== Supplied records ==

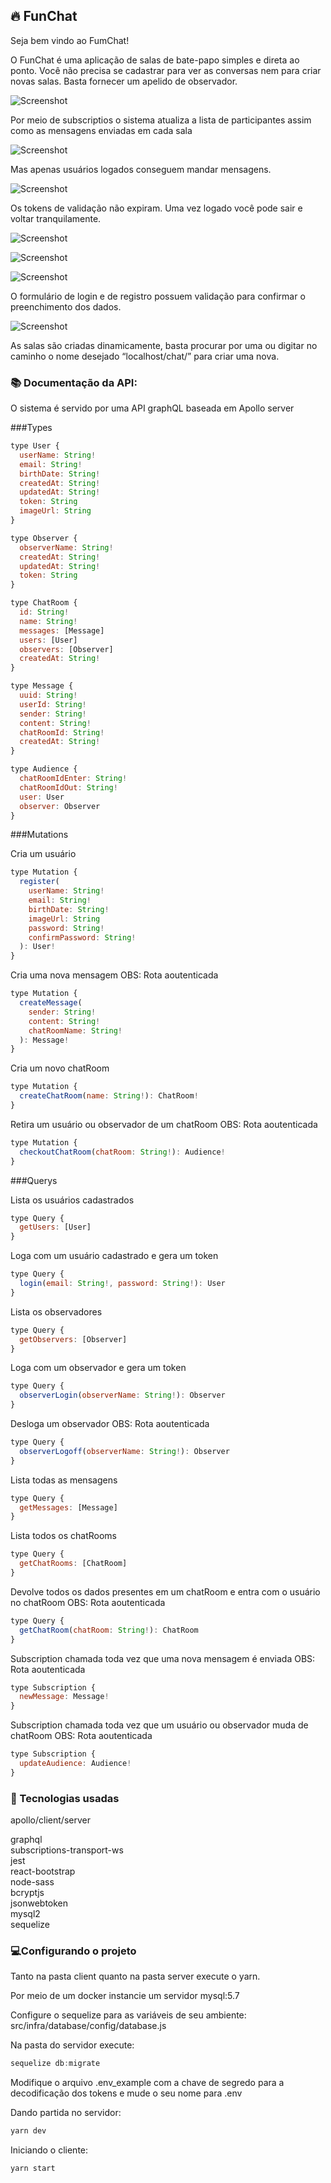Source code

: ## 🔥 FunChat

Seja bem vindo ao FumChat!

O FunChat é uma aplicação de salas de bate-papo simples e direta ao ponto. Você não precisa se cadastrar para ver as conversas nem para criar novas salas. Basta fornecer um apelido de observador.

![Screenshot](docs/funChat_6.gif)

Por meio de subscriptios o sistema atualiza a lista de participantes assim como as mensagens enviadas em cada sala 

![Screenshot](docs/funChat_7.PNG)

 Mas apenas usuários logados conseguem mandar mensagens.

![Screenshot](docs/funChat_4.PNG)

Os tokens de validação não expiram. Uma vez logado você pode sair e voltar tranquilamente.

![Screenshot](docs/funChat_1.PNG)

![Screenshot](docs/funChat_2.PNG)

![Screenshot](docs/funChat_3.PNG)

O formulário de login e de registro possuem validação para confirmar o preenchimento dos dados.

![Screenshot](docs/funChat_5.gif)

As salas são criadas dinamicamente, basta procurar por uma ou digitar no caminho o nome desejado “localhost/chat/” para criar uma nova.


### 📚 Documentação da API:

O sistema é servido por uma API graphQL baseada em Apollo server

###Types

```javascript
type User {
  userName: String!
  email: String!
  birthDate: String!
  createdAt: String!
  updatedAt: String!
  token: String
  imageUrl: String
}

type Observer {
  observerName: String!
  createdAt: String!
  updatedAt: String!
  token: String
}

type ChatRoom {
  id: String!
  name: String!
  messages: [Message]
  users: [User]
  observers: [Observer]
  createdAt: String!
}

type Message {
  uuid: String!
  userId: String!
  sender: String!
  content: String!
  chatRoomId: String!
  createdAt: String!
}

type Audience {
  chatRoomIdEnter: String!
  chatRoomIdOut: String!
  user: User
  observer: Observer
}
```

###Mutations

Cria um usuário

```javascript
type Mutation {
  register(
    userName: String!
    email: String!
    birthDate: String!
    imageUrl: String
    password: String!
    confirmPassword: String!
  ): User!
}
```
Cria uma nova mensagem OBS: Rota aoutenticada

```javascript
type Mutation {
  createMessage(
    sender: String!
    content: String!
    chatRoomName: String!
  ): Message!
}
```

Cria um novo chatRoom

```javascript
type Mutation {
  createChatRoom(name: String!): ChatRoom!
}
```

Retira um usuário ou observador de um chatRoom OBS: Rota aoutenticada

```javascript
type Mutation {
  checkoutChatRoom(chatRoom: String!): Audience!
}
```

###Querys

Lista os usuários cadastrados

```javascript
type Query {
  getUsers: [User]
}
```
Loga com um usuário cadastrado e gera um token

```javascript
type Query {
  login(email: String!, password: String!): User
}
```

Lista os observadores

```javascript
type Query {
  getObservers: [Observer]
}
```

Loga com um observador e gera um token

```javascript
type Query {
  observerLogin(observerName: String!): Observer
}
```

Desloga um observador OBS: Rota aoutenticada

```javascript
type Query {
  observerLogoff(observerName: String!): Observer
}
```

Lista todas as mensagens

```javascript
type Query {
  getMessages: [Message]
}
```

Lista todos os chatRooms

```javascript
type Query {
  getChatRooms: [ChatRoom]
}
```

Devolve todos os dados presentes em um chatRoom e entra com o usuário no chatRoom OBS: Rota aoutenticada

```javascript
type Query {
  getChatRoom(chatRoom: String!): ChatRoom
}
```

Subscription chamada toda vez que uma nova mensagem é enviada OBS: Rota aoutenticada

```javascript
type Subscription {
  newMessage: Message!
}
```

Subscription chamada toda vez que um usuário ou observador muda de chatRoom OBS: Rota aoutenticada

```javascript
type Subscription {
  updateAudience: Audience!
}
```

### 🤖 Tecnologias usadas

apollo/client/server

graphql<br>
subscriptions-transport-ws<br>
jest<br>
react-bootstrap<br>
node-sass<br>
bcryptjs<br>
jsonwebtoken<br>
mysql2<br>
sequelize<br>

### 💻Configurando o projeto

Tanto na pasta client quanto na pasta server execute o yarn.

Por meio de um docker instancie um servidor mysql:5.7

Configure o sequelize para as variáveis de seu ambiente:
src/infra/database/config/database.js

Na pasta do servidor execute:
```javascript
sequelize db:migrate
```
Modifique o arquivo .env_example com a chave de segredo para a decodificação dos tokens e mude o seu nome para .env

Dando partida no servidor:
```javascript
yarn dev
```
Iniciando o cliente:
```javascript
yarn start
```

===

# What you need to do
Extract the lines exactly, please: the first line of the listing, the line with "Mas apenas usuários", and every line between them, but no pictures.

# Answer for the task
Source code

: ## 🔥 FunChat

Seja bem vindo ao FumChat!

O FunChat é uma aplicação de salas de bate-papo simples e direta ao ponto. Você não precisa se cadastrar para ver as conversas nem para criar novas salas. Basta fornecer um apelido de observador.

![Screenshot](docs/funChat_6.gif)

Por meio de subscriptios o sistema atualiza a lista de participantes assim como as mensagens enviadas em cada sala 

![Screenshot](docs/funChat_7.PNG)

 Mas apenas usuários logados conseguem mandar mensagens.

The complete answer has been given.